World Wildlife Fund (WWF), the world's leading conservation organization, seeks a
Post-Doc, Forest Regeneration Fronts at our Washington, DC office.
To map out where natural forest regeneration has been recently and is happening globally, and work with WWF's teams across the globe in understanding the mechanisms allowing for such regeneration to occur . Identify and develop practical approaches to mapping natural forest regeneration, train WWF team members in the use of such methods, help WWF management as well as relevant partners to use/incorporate the results obtained in conservation planning and decision making.
- Inventory available and upcoming data sources on forest cover, loss, gain and biomass
- Inventory available and upcoming data analysis approaches that can be used/upscaled for global mapping.
- Identify and contact potential partners to have access to such datasets and/or work in collaboration in order to be able to use such data to identify forest regeneration fronts.
- Define/develop and consolidate a methodological approach to be used for forest regeneration mapping.
- Identify those areas where natural regeneration is occurring at significant scales.
- Validate preliminary results with selected interviews with local WWF experts as well as from one or more of the NGO partners in Trillion Trees.
- Build the capacities of WWF GIS and remote sensing technicians to replicate/apply the methods used.
- With the WWF Forest team draw on any existing research to propose how these regeneration fronts could be enabled and supported to reach their potential.
- In collaboration with WWF's forest practice, discuss with local/global experts the likely drivers enabling such regeneration and potential pathways towards necessary actions for consolidation.
- Assess with local/global experts potential risks to the areas of new secondary forests.
- Combine these stages together to identify the most viable and beneficial 'fronts' of natural forest regeneration and estimate each of their potential scale.
Skills and Abilities
- Requires at least 2 years of experience. Advanced degree (PhD or Masters + relevant working experience) in Remote Sensing, Forestry, Ecology or any relevant field.
- Relevant experience in the use of remote sensing data for mapping forest cover, deforestation, degradation and area gain, required.

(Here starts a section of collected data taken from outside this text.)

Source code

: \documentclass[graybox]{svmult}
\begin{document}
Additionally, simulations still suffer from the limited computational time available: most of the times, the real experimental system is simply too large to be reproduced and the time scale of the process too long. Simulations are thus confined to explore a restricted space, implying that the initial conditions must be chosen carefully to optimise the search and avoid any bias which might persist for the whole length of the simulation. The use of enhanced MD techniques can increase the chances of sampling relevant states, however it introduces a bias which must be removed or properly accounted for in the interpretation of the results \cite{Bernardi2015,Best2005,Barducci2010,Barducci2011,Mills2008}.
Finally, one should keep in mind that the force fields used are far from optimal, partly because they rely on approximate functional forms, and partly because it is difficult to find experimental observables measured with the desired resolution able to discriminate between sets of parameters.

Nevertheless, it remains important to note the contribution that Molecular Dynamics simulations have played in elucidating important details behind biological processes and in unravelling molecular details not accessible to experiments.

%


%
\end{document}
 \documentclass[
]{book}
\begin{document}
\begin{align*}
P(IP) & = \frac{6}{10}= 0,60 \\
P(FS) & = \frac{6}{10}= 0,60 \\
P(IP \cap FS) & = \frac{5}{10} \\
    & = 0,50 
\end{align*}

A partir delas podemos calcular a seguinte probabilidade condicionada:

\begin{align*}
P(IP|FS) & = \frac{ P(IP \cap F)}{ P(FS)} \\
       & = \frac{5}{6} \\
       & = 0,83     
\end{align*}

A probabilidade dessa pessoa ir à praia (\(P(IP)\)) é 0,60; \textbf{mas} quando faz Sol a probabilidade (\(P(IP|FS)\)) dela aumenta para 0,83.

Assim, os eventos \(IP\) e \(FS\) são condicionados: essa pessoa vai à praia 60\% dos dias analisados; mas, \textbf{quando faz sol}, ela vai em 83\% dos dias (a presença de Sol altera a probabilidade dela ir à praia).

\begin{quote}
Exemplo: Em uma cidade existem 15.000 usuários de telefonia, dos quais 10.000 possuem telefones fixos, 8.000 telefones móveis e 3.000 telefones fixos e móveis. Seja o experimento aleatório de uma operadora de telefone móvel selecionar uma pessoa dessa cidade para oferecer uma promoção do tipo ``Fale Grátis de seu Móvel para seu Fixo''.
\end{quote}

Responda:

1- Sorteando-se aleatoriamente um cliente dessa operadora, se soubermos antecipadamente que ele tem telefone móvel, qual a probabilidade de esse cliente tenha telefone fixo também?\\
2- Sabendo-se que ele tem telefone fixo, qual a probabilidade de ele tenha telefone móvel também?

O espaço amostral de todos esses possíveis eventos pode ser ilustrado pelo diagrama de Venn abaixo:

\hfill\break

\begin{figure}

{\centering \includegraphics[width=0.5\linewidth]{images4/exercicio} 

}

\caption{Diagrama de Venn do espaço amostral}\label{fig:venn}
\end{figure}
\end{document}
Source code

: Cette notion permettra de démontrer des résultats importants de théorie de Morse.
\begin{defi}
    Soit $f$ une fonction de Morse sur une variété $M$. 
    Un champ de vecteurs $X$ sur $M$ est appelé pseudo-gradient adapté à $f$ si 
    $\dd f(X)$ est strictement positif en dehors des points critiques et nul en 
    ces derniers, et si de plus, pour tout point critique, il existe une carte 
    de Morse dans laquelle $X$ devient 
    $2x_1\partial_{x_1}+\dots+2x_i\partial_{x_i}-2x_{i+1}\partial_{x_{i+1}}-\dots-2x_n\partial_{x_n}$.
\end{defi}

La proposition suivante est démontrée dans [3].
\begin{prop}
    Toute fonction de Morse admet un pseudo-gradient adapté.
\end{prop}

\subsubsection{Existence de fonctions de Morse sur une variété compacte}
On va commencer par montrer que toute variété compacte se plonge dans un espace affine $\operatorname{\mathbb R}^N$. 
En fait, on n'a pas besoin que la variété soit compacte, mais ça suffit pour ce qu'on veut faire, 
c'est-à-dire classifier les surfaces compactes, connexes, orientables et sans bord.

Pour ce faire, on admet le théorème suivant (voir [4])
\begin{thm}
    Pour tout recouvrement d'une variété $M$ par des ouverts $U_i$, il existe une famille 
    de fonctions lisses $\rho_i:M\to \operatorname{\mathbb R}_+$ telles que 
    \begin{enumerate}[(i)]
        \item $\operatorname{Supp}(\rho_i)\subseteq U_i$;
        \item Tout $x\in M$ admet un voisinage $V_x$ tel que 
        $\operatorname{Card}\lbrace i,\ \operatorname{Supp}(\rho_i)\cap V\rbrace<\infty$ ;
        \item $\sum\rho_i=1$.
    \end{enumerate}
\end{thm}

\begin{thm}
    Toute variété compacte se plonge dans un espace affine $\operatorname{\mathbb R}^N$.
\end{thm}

Relevant experience in geospatial modelling (better if related with future occurrence likelihood).
Basic relevant knowledge of forest ecology, physiology, forest management, conservation or relevant policy.
Ability to work in a multidisciplinary/multicultural environment.
Excellent written and spoken communications skills in English.
Experience in mapping different forest types (e.g. natural forest discrimination from planted forests), desirable
International work/research experience desirable
- Capacity for synergistic analyses of remote sensing data (e.g. active and passive sensors)
- Expertise in analysis of time series.
- Experience in coding for required data analysis (e.g. R, python, java, etc.)
- Use of global geoprocessing platforms.
Fluent in at least one additional language: Spanish, French for country interactions, preferred.
- Submit cover letter and resume through our Careers Page, Requisition #19012
- Due to the high volume of applications we are not able to respond to inquiries via phone
As an EOE/AA employer, WWF will not discriminate in its employment practices due to an applicant's race, color, religion, sex, national origin, age, marital status, genetic information, sexual orientation, gender identity and expression, disability, or protected Veteran status.